== The data ==

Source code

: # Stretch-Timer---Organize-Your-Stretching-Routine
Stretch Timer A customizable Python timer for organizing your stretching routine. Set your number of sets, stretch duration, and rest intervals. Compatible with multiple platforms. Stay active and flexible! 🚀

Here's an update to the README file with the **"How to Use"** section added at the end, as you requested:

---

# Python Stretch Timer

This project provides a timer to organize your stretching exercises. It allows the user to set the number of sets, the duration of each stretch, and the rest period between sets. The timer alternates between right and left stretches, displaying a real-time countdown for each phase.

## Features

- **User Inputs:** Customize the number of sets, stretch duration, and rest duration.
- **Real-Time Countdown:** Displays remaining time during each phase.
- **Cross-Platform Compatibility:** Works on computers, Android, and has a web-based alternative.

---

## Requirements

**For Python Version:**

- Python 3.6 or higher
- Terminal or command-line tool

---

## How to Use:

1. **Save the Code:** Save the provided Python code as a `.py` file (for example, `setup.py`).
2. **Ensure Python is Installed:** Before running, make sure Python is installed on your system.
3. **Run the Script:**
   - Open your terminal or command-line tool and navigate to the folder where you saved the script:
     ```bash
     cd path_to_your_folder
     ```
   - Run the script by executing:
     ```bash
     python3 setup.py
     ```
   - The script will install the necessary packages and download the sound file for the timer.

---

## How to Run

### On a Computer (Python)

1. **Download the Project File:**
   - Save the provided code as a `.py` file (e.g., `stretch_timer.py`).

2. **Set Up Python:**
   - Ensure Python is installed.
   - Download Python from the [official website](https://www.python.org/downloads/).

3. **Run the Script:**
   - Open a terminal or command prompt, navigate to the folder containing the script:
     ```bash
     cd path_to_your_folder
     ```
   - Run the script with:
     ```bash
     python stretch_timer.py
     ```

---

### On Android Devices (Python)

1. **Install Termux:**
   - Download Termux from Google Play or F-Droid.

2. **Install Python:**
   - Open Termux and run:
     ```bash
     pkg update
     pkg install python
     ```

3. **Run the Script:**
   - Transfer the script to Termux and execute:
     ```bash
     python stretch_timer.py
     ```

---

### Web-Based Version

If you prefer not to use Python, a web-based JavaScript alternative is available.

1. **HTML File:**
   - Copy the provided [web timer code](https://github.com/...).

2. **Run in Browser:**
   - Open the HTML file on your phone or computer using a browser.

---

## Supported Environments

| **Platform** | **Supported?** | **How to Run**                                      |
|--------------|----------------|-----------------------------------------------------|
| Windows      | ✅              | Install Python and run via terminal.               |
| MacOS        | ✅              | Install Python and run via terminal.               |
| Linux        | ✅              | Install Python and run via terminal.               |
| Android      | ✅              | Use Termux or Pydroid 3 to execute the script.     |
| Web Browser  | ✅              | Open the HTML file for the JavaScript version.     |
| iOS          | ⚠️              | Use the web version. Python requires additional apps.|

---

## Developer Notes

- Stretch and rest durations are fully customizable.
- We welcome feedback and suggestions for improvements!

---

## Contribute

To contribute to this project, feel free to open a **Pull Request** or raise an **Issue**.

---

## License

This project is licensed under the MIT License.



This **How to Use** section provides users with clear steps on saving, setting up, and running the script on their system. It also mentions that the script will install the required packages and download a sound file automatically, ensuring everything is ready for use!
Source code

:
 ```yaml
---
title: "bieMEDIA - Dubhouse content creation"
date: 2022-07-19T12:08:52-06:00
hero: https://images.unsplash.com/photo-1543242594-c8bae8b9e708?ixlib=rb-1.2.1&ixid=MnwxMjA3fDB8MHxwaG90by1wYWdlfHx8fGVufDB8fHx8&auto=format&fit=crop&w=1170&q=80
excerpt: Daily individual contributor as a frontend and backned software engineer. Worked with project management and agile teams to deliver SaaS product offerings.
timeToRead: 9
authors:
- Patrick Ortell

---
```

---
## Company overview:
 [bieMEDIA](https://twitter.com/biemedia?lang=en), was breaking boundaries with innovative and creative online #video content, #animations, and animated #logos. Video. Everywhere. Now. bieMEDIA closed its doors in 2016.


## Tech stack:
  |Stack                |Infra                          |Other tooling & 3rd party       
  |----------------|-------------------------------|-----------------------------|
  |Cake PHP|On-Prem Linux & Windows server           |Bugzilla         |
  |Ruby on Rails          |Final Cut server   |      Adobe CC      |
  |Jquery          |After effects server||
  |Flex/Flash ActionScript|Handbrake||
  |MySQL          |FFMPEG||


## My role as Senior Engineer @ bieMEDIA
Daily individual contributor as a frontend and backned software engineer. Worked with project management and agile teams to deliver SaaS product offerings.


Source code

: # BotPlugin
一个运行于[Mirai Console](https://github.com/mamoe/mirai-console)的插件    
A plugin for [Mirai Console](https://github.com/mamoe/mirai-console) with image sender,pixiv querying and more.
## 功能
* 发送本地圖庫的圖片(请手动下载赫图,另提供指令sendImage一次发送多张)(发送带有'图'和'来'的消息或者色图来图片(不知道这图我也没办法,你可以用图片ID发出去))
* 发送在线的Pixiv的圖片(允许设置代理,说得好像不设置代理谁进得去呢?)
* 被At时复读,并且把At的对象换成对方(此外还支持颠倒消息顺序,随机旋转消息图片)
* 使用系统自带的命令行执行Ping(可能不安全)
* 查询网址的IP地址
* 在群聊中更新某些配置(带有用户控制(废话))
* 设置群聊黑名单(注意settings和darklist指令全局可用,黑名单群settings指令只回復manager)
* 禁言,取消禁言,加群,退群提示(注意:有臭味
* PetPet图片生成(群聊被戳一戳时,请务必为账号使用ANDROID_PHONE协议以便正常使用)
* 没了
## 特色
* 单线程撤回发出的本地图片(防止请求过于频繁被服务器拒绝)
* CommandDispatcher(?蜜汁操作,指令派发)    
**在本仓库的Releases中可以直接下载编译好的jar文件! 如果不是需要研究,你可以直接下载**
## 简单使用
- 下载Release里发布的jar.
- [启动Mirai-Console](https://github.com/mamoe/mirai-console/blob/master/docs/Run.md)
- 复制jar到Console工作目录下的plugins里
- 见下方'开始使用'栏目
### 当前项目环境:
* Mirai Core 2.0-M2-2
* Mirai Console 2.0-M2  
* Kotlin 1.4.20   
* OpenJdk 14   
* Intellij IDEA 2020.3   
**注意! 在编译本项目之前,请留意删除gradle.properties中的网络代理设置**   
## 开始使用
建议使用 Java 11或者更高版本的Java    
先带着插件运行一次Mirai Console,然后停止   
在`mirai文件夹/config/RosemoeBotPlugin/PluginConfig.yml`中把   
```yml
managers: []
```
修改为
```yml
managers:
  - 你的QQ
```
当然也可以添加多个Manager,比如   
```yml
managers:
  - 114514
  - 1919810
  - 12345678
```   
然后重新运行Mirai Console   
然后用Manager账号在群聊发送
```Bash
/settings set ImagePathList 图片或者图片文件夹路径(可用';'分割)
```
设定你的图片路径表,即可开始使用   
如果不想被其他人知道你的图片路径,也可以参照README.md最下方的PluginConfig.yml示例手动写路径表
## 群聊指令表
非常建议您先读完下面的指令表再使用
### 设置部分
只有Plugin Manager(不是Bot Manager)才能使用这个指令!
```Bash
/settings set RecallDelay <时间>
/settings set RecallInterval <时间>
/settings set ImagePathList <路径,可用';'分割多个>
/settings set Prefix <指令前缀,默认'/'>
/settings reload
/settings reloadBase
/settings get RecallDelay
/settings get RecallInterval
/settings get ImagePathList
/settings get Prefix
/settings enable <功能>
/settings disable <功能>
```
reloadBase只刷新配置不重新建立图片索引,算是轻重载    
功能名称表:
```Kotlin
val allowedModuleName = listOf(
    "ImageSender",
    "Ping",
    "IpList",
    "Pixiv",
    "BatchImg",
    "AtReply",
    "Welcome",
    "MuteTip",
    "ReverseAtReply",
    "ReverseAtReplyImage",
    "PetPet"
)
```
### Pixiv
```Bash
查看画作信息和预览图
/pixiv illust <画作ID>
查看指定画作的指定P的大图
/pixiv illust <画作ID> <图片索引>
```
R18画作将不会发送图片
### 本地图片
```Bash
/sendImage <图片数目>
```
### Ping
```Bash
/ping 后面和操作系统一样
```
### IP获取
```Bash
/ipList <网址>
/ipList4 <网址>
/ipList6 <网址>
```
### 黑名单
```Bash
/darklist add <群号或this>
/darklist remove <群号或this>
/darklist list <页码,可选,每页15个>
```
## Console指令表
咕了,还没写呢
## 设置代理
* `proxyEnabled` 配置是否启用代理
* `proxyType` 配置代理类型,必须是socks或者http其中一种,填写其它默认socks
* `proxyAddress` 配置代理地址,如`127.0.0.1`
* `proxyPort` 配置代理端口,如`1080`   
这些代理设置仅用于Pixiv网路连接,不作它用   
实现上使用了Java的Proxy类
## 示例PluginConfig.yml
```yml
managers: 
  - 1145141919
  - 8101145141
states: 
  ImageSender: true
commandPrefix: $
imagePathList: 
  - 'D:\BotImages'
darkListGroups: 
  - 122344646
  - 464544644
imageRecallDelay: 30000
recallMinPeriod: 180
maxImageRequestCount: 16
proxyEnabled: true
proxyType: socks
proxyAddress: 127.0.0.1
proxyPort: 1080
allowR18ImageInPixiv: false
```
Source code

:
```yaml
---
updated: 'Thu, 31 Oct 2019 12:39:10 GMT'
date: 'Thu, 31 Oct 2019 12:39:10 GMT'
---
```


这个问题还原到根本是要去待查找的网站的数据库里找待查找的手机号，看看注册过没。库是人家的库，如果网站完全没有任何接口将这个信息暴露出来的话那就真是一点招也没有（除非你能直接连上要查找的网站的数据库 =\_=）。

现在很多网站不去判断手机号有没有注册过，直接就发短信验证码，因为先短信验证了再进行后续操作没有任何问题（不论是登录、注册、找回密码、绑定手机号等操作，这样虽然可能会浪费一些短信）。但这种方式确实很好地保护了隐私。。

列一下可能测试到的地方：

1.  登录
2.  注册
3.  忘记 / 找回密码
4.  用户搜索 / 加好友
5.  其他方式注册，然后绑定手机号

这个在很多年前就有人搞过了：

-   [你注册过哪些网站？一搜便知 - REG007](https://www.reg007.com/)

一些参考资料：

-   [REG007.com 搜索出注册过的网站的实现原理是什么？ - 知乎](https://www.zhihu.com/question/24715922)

===

Your task: What lines in the listing above hold the string "Supported"? List them.

Your response:
## Supported Environments
| **Platform** | **Supported?** | **How to Run**                                      |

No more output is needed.